What parents need to know
Parents Need to Know
Parents need to know that this book is trying to be edgy for its young target crowd, but it's mostly about attitude. Daniel does lie to his mother and teacher. When Daniel shrinks, he and his tiny brother engage in some potentially dangerous acts, like catapulting themselves with rubber bands -- but kids couldn't emulate any of it.
What's the story?
Daniel is the only male in a female-dominated household. But feeling alienated in his own family isn't his, ahem, biggest problem. After eating his great-grandmother's goulash, Daniel's eyeballs start to growl, his fingers buzz, and his knees whistle -- then he shrinks to the size of the fourth toe of his left foot. While small, he discovers he has a secret, miniature twin brother who sleeps in Lego castles and relaxes in doll hot tubs. Daniel is ecstatic to have a \"bro.\" To a kid, Pablo boasts the perfect life: no school, no chores, \"nothing to do but have fun.\" He and Daniel launch themselves with rubber bands, slide down laundry detergent \"mountains,\" and swim in the dog's water bowl. The brothers exact revenge on their snooty sisters by releasing a hissing cockroach during a party. A sequel is forthcoming.
Is it any good?
The book's target audience is clear from this exchange: Pablo says, "Art rhymes with fart," and Daniel decides that is "the funniest thing anyone had ever said." If readers can think of more humorous things, well, they probably won't appreciate that his grandmother Lola changed her name from Gertrude Gezundheit or that Great Granny Nanny rides a mint-green scooter with bright orange flames matching her tattoos. These are caricatures, not characters, but it's unlikely kids will care; they'll be too busy saying "Ooh, yuck" when a shrunken Daniel falls into the toilet or wakes up with his nose against Stinky Sock Mountain.

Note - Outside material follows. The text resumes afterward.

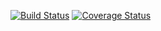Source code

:[![Build Status](https://travis-ci.org/rickyrobinett/CaesarCipher.svg?branch=master)](https://travis-ci.org/rickyrobinett/CaesarCipher)
[![Coverage Status](https://img.shields.io/coveralls/rickyrobinett/CaesarCipher.svg)](https://coveralls.io/r/rickyrobinett/CaesarCipher?branch=master)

Daniel's negative portrayal of his sisters as superficial and bossy may alienate girls, but they're clearly not the target audience anyway. And in a story about a kid who shrinks by eating goulash and enlarges by sneezing, it might be absurd to expect realism, but one does wonder how toe-sized kids manage to slip through a drinking straw-turned-water slide.
Families can talk about...
Families can talk about how they would adapt big-size items into cool toys if they shrank, like Daniel and Pablo do when they turn a drinking straw into a water slide or swim in the dog's water bowl.